(Collected data entries)
● ● ●
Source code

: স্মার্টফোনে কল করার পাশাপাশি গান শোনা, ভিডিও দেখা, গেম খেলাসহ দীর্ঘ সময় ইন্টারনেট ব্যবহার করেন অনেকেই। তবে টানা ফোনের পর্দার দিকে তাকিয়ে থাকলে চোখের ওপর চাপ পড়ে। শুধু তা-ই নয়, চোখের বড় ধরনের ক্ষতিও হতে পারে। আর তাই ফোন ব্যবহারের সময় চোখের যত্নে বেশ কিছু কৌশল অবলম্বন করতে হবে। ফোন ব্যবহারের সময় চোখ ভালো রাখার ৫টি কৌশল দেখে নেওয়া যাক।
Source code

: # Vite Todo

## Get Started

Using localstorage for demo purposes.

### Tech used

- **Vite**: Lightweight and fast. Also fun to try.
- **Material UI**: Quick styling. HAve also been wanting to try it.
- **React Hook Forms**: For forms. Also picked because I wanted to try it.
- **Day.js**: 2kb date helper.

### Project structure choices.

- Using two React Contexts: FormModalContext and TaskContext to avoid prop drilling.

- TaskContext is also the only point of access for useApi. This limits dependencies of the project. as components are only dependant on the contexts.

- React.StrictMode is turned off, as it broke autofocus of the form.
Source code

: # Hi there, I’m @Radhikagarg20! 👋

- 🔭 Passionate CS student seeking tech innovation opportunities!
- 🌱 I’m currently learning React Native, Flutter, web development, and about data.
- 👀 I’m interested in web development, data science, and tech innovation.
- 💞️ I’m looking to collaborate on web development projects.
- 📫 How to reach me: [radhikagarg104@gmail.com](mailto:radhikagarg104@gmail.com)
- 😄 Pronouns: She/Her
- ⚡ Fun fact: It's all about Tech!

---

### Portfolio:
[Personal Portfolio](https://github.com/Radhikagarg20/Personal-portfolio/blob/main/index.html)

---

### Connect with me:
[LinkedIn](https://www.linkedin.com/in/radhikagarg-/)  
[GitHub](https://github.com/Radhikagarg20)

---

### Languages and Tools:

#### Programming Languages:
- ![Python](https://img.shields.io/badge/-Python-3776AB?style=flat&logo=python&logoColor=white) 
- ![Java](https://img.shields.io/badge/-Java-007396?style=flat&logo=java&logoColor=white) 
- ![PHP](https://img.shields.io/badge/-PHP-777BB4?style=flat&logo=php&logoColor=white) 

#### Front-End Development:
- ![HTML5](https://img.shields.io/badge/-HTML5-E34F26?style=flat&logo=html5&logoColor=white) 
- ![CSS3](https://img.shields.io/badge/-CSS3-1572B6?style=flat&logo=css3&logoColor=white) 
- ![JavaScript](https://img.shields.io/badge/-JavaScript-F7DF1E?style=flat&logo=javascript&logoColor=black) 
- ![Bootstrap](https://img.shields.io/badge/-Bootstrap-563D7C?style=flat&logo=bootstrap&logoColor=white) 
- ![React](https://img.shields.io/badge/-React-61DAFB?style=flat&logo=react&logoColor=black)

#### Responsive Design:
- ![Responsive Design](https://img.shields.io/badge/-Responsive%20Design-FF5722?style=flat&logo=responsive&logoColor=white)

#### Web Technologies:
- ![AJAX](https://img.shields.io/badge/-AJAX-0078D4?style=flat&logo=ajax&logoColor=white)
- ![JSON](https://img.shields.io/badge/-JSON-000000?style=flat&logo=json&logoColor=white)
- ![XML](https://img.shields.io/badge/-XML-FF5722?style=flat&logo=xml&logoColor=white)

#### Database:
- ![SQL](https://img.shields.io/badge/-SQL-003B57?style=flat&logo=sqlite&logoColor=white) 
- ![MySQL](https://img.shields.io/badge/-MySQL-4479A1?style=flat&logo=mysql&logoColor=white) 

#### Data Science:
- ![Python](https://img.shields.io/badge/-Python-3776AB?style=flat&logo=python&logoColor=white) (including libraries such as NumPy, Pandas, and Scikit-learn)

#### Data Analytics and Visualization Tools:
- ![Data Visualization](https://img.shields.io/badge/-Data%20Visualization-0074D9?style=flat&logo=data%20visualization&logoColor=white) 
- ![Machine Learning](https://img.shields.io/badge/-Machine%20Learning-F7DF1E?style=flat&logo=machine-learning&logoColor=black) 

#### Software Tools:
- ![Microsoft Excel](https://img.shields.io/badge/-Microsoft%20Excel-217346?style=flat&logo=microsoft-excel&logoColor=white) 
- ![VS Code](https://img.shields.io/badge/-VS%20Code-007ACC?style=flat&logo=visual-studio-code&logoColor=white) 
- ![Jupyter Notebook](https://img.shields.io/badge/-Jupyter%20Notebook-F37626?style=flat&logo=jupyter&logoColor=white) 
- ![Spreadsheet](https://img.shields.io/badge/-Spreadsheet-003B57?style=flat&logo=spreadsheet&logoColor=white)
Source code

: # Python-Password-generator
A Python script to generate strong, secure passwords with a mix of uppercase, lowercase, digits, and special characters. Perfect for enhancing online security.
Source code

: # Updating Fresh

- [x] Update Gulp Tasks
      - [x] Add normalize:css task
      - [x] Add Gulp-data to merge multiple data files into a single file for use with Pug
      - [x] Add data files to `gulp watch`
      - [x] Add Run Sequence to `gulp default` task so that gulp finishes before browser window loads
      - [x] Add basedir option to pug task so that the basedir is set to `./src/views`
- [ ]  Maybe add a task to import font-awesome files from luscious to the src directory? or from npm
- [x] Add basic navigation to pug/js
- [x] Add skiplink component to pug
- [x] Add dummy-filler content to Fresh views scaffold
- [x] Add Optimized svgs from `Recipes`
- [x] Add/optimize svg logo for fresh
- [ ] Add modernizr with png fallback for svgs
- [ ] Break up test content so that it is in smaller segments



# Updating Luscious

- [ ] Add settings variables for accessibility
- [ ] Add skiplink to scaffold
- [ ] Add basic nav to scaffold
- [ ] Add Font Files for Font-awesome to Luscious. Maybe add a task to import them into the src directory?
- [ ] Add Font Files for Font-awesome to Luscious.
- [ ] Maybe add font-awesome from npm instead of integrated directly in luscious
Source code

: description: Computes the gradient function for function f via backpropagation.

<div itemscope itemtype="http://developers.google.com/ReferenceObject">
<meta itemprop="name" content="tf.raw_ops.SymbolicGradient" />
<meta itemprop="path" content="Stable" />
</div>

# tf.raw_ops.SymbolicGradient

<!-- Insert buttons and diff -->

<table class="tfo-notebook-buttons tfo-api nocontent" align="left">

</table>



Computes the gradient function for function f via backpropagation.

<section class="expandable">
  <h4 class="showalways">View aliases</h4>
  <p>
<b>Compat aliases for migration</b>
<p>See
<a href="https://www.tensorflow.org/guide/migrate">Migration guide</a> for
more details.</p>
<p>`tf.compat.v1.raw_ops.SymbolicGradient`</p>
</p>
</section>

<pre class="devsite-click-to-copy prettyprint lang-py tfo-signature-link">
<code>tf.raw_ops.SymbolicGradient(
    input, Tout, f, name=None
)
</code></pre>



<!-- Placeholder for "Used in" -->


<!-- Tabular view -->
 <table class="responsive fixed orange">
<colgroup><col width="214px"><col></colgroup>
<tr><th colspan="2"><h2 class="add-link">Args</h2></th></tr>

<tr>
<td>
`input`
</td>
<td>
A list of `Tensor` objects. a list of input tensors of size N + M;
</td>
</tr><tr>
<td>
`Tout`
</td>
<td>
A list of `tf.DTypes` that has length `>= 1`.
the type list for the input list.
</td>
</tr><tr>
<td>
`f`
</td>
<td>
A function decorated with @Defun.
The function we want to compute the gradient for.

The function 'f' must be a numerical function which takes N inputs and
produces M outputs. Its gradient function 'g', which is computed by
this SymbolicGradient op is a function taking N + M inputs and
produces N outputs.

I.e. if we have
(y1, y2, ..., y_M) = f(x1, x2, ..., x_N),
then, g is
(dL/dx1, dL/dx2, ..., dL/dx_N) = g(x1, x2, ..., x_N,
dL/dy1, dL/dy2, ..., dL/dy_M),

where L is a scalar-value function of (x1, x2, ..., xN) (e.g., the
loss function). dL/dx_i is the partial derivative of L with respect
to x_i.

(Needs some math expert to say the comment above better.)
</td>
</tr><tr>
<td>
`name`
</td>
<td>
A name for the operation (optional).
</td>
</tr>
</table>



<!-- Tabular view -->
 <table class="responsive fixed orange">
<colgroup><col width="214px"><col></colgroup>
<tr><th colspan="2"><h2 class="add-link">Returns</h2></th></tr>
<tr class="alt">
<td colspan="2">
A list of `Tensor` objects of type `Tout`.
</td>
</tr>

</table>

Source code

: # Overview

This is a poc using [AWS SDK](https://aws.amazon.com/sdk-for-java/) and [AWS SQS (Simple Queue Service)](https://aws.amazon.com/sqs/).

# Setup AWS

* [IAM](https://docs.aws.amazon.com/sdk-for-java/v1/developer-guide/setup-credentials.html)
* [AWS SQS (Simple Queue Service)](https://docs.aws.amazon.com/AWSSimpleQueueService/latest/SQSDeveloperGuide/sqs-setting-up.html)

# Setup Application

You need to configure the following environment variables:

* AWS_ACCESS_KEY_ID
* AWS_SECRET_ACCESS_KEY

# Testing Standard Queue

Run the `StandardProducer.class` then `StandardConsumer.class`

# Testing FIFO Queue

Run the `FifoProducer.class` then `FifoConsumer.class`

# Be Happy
● ● ●
### ASSIGNMENT
Every line in the data above that contains the word "buttons" should be copied.

### RESPONSE
<!-- Insert buttons and diff -->
<table class="tfo-notebook-buttons tfo-api nocontent" align="left">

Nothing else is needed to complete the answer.